Proud Teessiders Cattle and Cane enjoyed a fantastic year in 2015 and look forward to hitting even greater heights this year. In fact, just like the football team they support. I asked singer and songwriter Joe Hammill a few questions about the band and for his thoughts on the Boro. These answers were actually received at the start of December, straight after Boro’s win at Ipswich. Things have moved on somewhat since then of course. But here is in the interview in full, an abridged version was printed in Boro fanzine Fmttm Issue 561 v Birmingham City.
Q: It has been a massive year for Cattle and Cane – you must have been delighted to finally get the debut album, Home, out? It is a fantastic album too were you knocked out by the reaction of fans and critics alike?
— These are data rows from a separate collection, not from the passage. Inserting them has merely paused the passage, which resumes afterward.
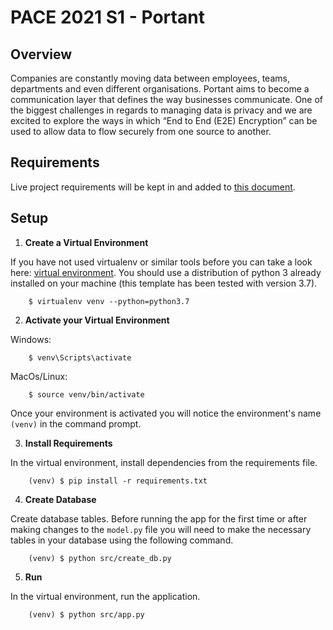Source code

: # PACE 2021 S1 - Portant

## Overview

Companies are constantly moving data between employees, teams, departments and even different organisations. Portant aims to become a communication layer that defines the way businesses communicate. One of the biggest challenges in regards to managing data is privacy and we are excited to explore the ways in which “End to End (E2E) Encryption” can be used to allow data to flow securely from one source to another.

## Requirements

Live project requirements will be kept in and added to [this document](https://docs.google.com/document/d/1kGDZQyUg5dHPoDwXbGEYHb0bNSOqUfES0BdOVNG0Vp0).

## Setup

1. **Create a Virtual Environment**

If you have not used virtualenv or similar tools before you can take a look here: [virtual environment](https://virtualenv.pypa.io/en/latest/). You should use a distribution of python 3 already installed on your machine (this template has been tested with version 3.7).

        $ virtualenv venv --python=python3.7

2. **Activate your Virtual Environment**

Windows:

        $ venv\Scripts\activate

MacOs/Linux:

        $ source venv/bin/activate

Once your environment is activated you will notice the environment's name `(venv)` in the command prompt.

3. **Install Requirements**

In the virtual environment, install dependencies from the requirements file.

        (venv) $ pip install -r requirements.txt

4. **Create Database**

Create database tables. Before running the app for the first time or after making changes to the `model.py` file you will need to make the necessary tables in your database using the following command.

        (venv) $ python src/create_db.py

5. **Run**

In the virtual environment, run the application.

        (venv) $ python src/app.py
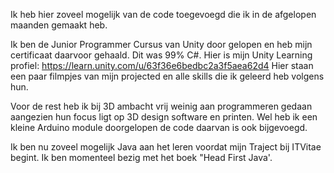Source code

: Ik heb hier zoveel mogelijk van de code toegevoegd die ik in de afgelopen maanden gemaakt heb.

Ik ben de Junior Programmer Cursus van Unity door gelopen en heb mijn certificaat daarvoor gehaald. Dit was 99% C#. 
Hier is mijn Unity Learning profiel: https://learn.unity.com/u/63f36e6bedbc2a3f5aea62d4
Hier staan een paar filmpjes van mijn projected en alle skills die ik geleerd heb volgens hun. 

Voor de rest heb ik bij 3D ambacht vrij weinig aan programmeren gedaan aangezien hun focus ligt op 3D design software en printen.
Wel heb ik een kleine Arduino module doorgelopen de code daarvan is ook bijgevoegd. 

Ik ben nu zoveel mogelijk Java aan het leren voordat mijn Traject bij ITVitae begint.
Ik ben momenteel bezig met het boek "Head First Java'.
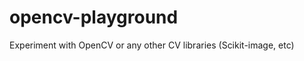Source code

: opencv-playground
=================

Experiment with OpenCV or any other CV libraries (Scikit-image, etc)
Joe: Thanks Rob, I think by the time we released it there was more a sense of relief than anything else. It felt like now we can properly crack on and getting moving with it all. The previous few years before the release were quite sporadic and frustrating (finishing uni degrees etc!
Q: Can I ask you about the album launch gig at the Uni. It was an amazing atmopshere on the night. Did it feel to you like a really special event?
Joe: Looking back on that night I can say it was really fantastic and something we’re all proud of. To have people there and singing along, really getting into the whole experience was really great to be part of. It is sometimes hard to fully appreciate nights like that when they’re happening but we tried to soak it all up as much as we could. It was the most nervous we’d been for one of our own shows – it’s a big adjustment going from playing rooms of 300, 400, and 500 people to 1000. It’s a much different environment for the band in terms of engaging with the audience. The intimate banter of smaller rooms doesn’t really work so well in a bigger venue with a lot of people. It was a big learning curve for us and we’re excited about playing more shows like this.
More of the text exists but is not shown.